_Your assignment_
Where the word "href" shows up in the entries below, please copy the whole line.
Extracted data: Begin
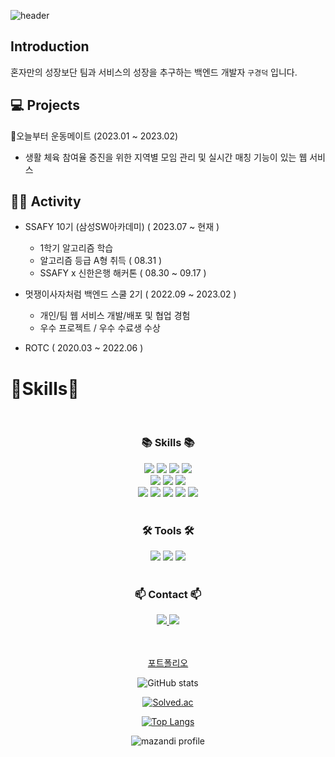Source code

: ![header](https://capsule-render.vercel.app/api?type=waving&color=gradient&height=300&section=header&text=안녕하세요&fontSize=70)

## Introduction
혼자만의 성장보단 팀과 서비스의 성장을 추구하는 백엔드 개발자 `구경덕` 입니다.

## 💻 Projects

💪오늘부터 운동메이트 (2023.01 ~ 2023.02)
* 생활 체육 참여율 증진을 위한 지역별 모임 관리 및 실시간 매칭 기능이 있는 웹 서비스


## 🏃‍♂️ Activity

* SSAFY 10기 (삼성SW아카데미) ( 2023.07 ~ 현재 )

	- 1학기 알고리즘 학습
	- 알고리즘 등급 A형 취득 ( 08.31 ) 
	- SSAFY x 신한은행 해커톤 ( 08.30 ~ 09.17 )

* 멋쟁이사자처럼 백엔드 스쿨 2기 ( 2022.09 ~ 2023.02 )

	- 개인/팀 웹 서비스 개발/배포 및 협업 경험
	- 우수 프로젝트 / 우수 수료생 수상

* ROTC ( 2020.03 ~ 2022.06 )



# 🌱Skills🌱


<div align=center>
	<br/>
	<h3>📚 Skills 📚</h3>
	<img src="https://img.shields.io/badge/Java-007396?style=flat&logo=java&logoColor=white" />
	<img src="https://img.shields.io/badge/Spring-6DB33F?style=flat&logo=Spring&logoColor=white" />
	<img src="https://img.shields.io/badge/MySQL-4479A1?style=flat&logo=mysql&logoColor=white" />
	<img src="https://img.shields.io/badge/GitHub-181717?style=flat&logo=GitHub&logoColor=white" />
	<br/>
	<img src="https://img.shields.io/badge/Python-3776AB?style=flat&logo=Python&logoColor=white" />
	<img src="https://img.shields.io/badge/VueJS-4FC08D?style=flat&logo=vuedotjs&logoColor=white" />
	<img src="https://img.shields.io/badge/AWS-232F3E?style=flat&logo=AmazonAWS&logoColor=white" />
	<br/>
	<img src="https://img.shields.io/badge/HTML5-E34F26?style=flat&logo=HTML5&logoColor=white" />
	<img src="https://img.shields.io/badge/CSS3-1572B6?style=flat&logo=CSS3&logoColor=white" />
	<img src="https://img.shields.io/badge/JavaScript-F7DF1E?style=flat&logo=JavaScript&logoColor=white" />
	<img src="https://img.shields.io/badge/jQuery-0769AD?style=flat&logo=jQuery&logoColor=white" />
	<img src="https://img.shields.io/badge/Bootstrap-7952B3?style=flat&logo=Bootstrap&logoColor=white" />
	<br/><br/>
	<h3>🛠 Tools 🛠</h3>
	<img src="https://img.shields.io/badge/IntelliJ-000000?style=flat&logo=intellijidea&logoColor=white" />
	<img src="https://img.shields.io/badge/Slack-4A154B?style=flat&logo=slack&logoColor=white" />
	<img src="https://img.shields.io/badge/Notion-000000?style=flat&logo=notion&logoColor=white" />
	<br/><br/>
	<h3>📫 Contact 📫</h3>
	<a href="https://koopi.tistory.com">
		<img src="https://img.shields.io/badge/Blog-FF9800?style=flat&logo=Blogger&logoColor=white" />
	</a>
	<a href="mailto:rnrudejr9@gmail.com">
		<img src="https://img.shields.io/badge/Mail-30B980?style=flat&logo=Gmail&logoColor=white" />
	</a>
</div>
<br/><br/>

<div align="center">


<a href="https://rnrudejr9.github.io">포트폴리오</a>
  
![GitHub stats](https://github-readme-stats.vercel.app/api?username=rnrudejr9&show_icons=true)

<!--
**rnrudejr9/rnrudejr9** is a ✨ _special_ ✨ repository because its `README.md` (this file) appears on your GitHub profile.

Here are some ideas to get you started:

- 🔭 I’m currently working on ...
- 🌱 I’m currently learning ...
- 👯 I’m looking to collaborate on ...
- 🤔 I’m looking for help with ...
- 💬 Ask me about ...
- 📫 How to reach me: ...
- 😄 Pronouns: ...
- ⚡ Fun fact: ...
-->



[![Solved.ac](http://mazassumnida.wtf/api/generate_badge?boj=rnrudejr9)](https://solved.ac/profile/rnrudejr9)


[![Top Langs](https://github-readme-stats.vercel.app/api/top-langs/?username=rnrudejr9)](https://github.com/rnrudejr9/github-readme-stats)


![mazandi profile](http://mazandi.herokuapp.com/api?handle=rnrudejr9&theme=warm)

</div>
Extracted data: End
_Response to the task_
	<a href="https://koopi.tistory.com">
	<a href="mailto:rnrudejr9@gmail.com">
<a href="https://rnrudejr9.github.io">포트폴리오</a>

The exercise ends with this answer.